お墓の歴史②:シャニダール洞窟とネアンデルタール人

わたしが子供の頃、ゾウの墓場というのを信じていたように覚えています。

年老いたゾウがどこからともなく集まってきて、死んでいく場所で、そこには大量のゾウの骨や牙が集まっている……そんなイメージですね。

たしか絵本か何かで見たような気がするんですよね。

さすがに現物はありませんが。

文学の世界でも、楡周平さんや花村萬月さんの小説のタイトルになっていて、どことなく想像力をかき立てるのだと思われます。

 

そんなゾウの墓ですが、少し調べましたところ、どうやら実際には存在しないようです。

ゾウというのは長寿の生き物で、そんな続々と死ぬものでもないらしく、また死んでしまえばすぐ死骸処理を担当する生き物の餌になってしまうようで、結果としてゾウの死骸というものが人間によってはほとんど目撃されないことから、ゾウの墓場といった伝説が生じてきた、というのが妥当な推論のようです。

 

ところでゾウの墓場、という発想が面白いのは、もしそんなものがあるなら、ゾウには死の観念が成立している、という点にあるでしょう。

おそらくそんなことはないはずですが、万が一ゾウの墓場なんてものがあり、生き残ったゾウがそこに草だとか花なんかを持ってきたりするようなことがあれば、これはもう立派な葬送意識だ、というわけです。

 

いくらなんでも想像が飛躍してしまいました。
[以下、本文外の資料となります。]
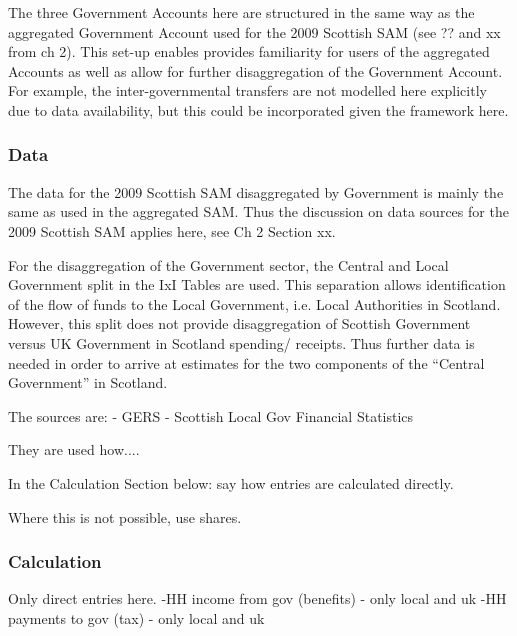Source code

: \bigskip

The three Government Accounts here are structured in the same way as the aggregated Government Account used for the 2009 Scottish SAM (see ?? and xx from ch 2).  This set-up enables provides familiarity for users of the aggregated Accounts as well as allow for further disaggregation of the Government Account. For example, the inter-governmental transfers are not modelled here explicitly due to data availability, but this could be incorporated given the framework here.

\bigskip

\subsubsection{Data}

The data for the 2009 Scottish SAM disaggregated by Government is mainly the same as used in the aggregated SAM. Thus the discussion on data sources for the 2009 Scottish SAM applies here, see Ch 2 Section xx. 

\bigskip

For the disaggregation of the Government sector, the Central and Local Government split in the IxI Tables are used. This separation allows identification of the flow of funds to the Local Government, i.e. Local Authorities in Scotland. However, this split does not provide disaggregation of Scottish Government versus UK Government in Scotland spending/ receipts. Thus further data is needed in order to arrive at estimates for the two components of the ``Central Government'' in Scotland. 

\bigskip

The sources are:
- GERS
- Scottish Local Gov Financial Statistics

They are used how....

In the Calculation Section below: say how entries are calculated directly.

Where this is not possible, use shares. 


\bigskip

\subsubsection{Calculation}

Only direct entries here.
-HH income from gov (benefits) - only local and uk
-HH payments to gov (tax) - only local and uk



\bigskip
。

多分ですが、ゾウには死の認識はなく、死んだ仲間を弔うこともありません。

そしてこの点に、人間とその他の動物とを分かつ非常に大きな境界がある、という点に異論のある方は少ないのではないでしょうか。

人間とは弔う動物である、というわけですね。

厳密な人間の定義なんていうと難しいことになるでしょうが、死という現象を対象化して、死者に思いを馳せることができる唯一の動物は、人間だけでしょう。
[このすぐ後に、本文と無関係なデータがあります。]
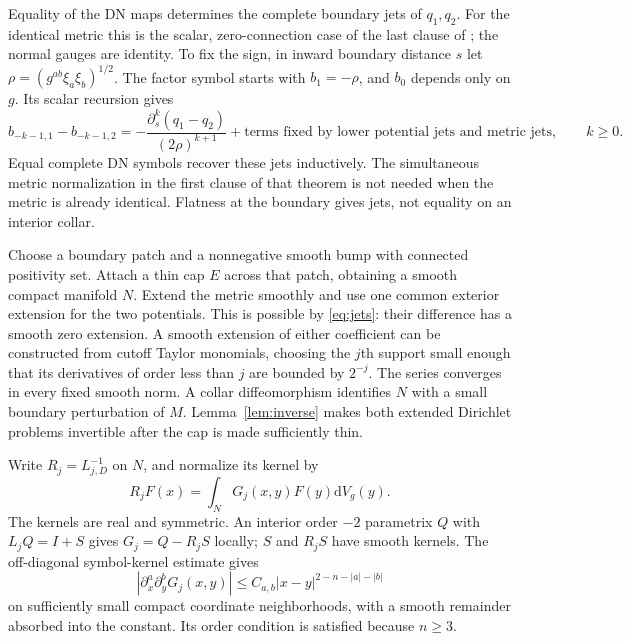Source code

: \documentclass[11pt]{article}
\theoremstyle{definition}\newtheorem{definition}[theorem]{Definition}
\theoremstyle{remark}\newtheorem{remark}[theorem]{Remark}
\newcommand{\dd}{\mathrm d}
\newcommand{\vol}{\dd V}
\begin{document}
Equality of the DN maps determines the complete boundary jets of $q_1,q_2$.
For the identical metric this is the scalar, zero-connection case of the
last clause of \cite[Theorem 3.4]{Cekic}; the normal gauges are identity.
To fix the sign, in inward boundary distance $s$ let
$\rho=(g^{ab}\xi_a\xi_b)^{1/2}$. The factor symbol starts with $b_1=-\rho$,
and $b_0$ depends only on $g$. Its scalar recursion gives
\begin{equation}\label{eq:jets}
 b_{-k-1,1}-b_{-k-1,2}
 =-\frac{\partial_s^k(q_1-q_2)}{(2\rho)^{k+1}}
   +\text{terms fixed by lower potential jets and metric jets},\qquad k\ge0.
\end{equation}
Equal complete DN symbols recover these jets inductively. The simultaneous
metric normalization in the first clause of that theorem is not needed
when the metric is already identical. Flatness at the boundary gives jets,
not equality on an interior collar.

Choose a boundary patch and a nonnegative smooth bump with connected
positivity set. Attach a thin cap $E$ across that patch, obtaining a smooth
compact manifold $N$. Extend the metric smoothly and use one common exterior
extension for the two potentials. This is possible by \eqref{eq:jets}:
their difference has a smooth zero extension. A smooth extension of either
coefficient can be constructed from cutoff Taylor monomials, choosing the
$j$th support small enough that its derivatives of order less than $j$
are bounded by $2^{-j}$. The series converges in every fixed smooth norm.
A collar diffeomorphism identifies $N$ with a small boundary perturbation
of $M$. Lemma~\ref{lem:inverse} makes both extended Dirichlet problems
invertible after the cap is made sufficiently thin.

Write $R_j=L_{j,D}^{-1}$ on $N$, and normalize its kernel by
\[
 R_jF(x)=\int_N G_j(x,y)F(y)\vol_g(y).
\]
The kernels are real and symmetric. An interior order $-2$ parametrix $Q$
with $L_jQ=I+S$ gives $G_j=Q-R_jS$ locally; $S$ and $R_jS$ have smooth
kernels. The off-diagonal symbol-kernel estimate
\cite[Lecture I, (1.21)--(1.24)]{Taylor} gives
\begin{equation}\label{eq:kernelbound}
 |\partial_x^a\partial_y^bG_j(x,y)|
 \le C_{a,b}|x-y|^{2-n-|a|-|b|}
\end{equation}
on sufficiently small compact coordinate neighborhoods, with a smooth
remainder absorbed into the constant. Its order condition is satisfied
because $n\ge3$.
\end{document}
とすると、人間が死を意識し、死者を悼むようになったその時点が、「お墓の歴史」の始点である、と言ってもいいはずです。

 

で、その時点を正確に突き止める、なんてことはどうしたって不可能でしょうが、考古学から重大な示唆が与えられています。

 

 

写真はイラク北部のシャニダール洞窟というところです。

ここで3万5000年~6万年前のネアンデルタール人の人骨が発見されています。

その何が重要かといいますと、ここで発見された一体の人骨の周囲から、少なからぬ花粉が発見されており、これが葬儀によるものではないかという説があるからなのです。

 

ネアンデルタール人の頃から人類は葬送儀礼を行なっていたんですよ、と言えるのはわれわれの業界にとってもキャッチーなことなので、石屋あるいは葬儀屋の中にはこの話を知っている人も多いと思います。

 

ただこれ、いくつか問題もありまして、まずネアンデルタール人はわれわれ現生人類の直系の先祖ではなく、別系統の人類だったとされているそうです。

そして花粉にしても、葬儀によるものという確たる証拠があるわけではなく、動物活動によって持ち込まれたものではないかという説もあるらしく、議論が続いているようです。

とはいえ、さらに別の人骨には怪我の治療の痕なんかも確認されるそうですから、現在のわれわれが「人間性」と呼ぶものをネアンデルタール人が発達させていた可能性は十分にあるのではないかと思います。

 

お墓の歴史、に組み込むにはあまりにも曖昧ですが、可能性として考えてみた場合、こういったことがお墓の原初的な形態であった、というのはありえそうです。

というわけで今回はシャニダール洞窟を取り上げてみました。

中東はまだ政情不安定でしょうし、しかもシャニダール洞窟があるのは少数民族問題を抱えるクルディスタン地域ですから、安全な研究など今は覚束ないことと想像されますが、いつか謎が解決されるといいなと思います。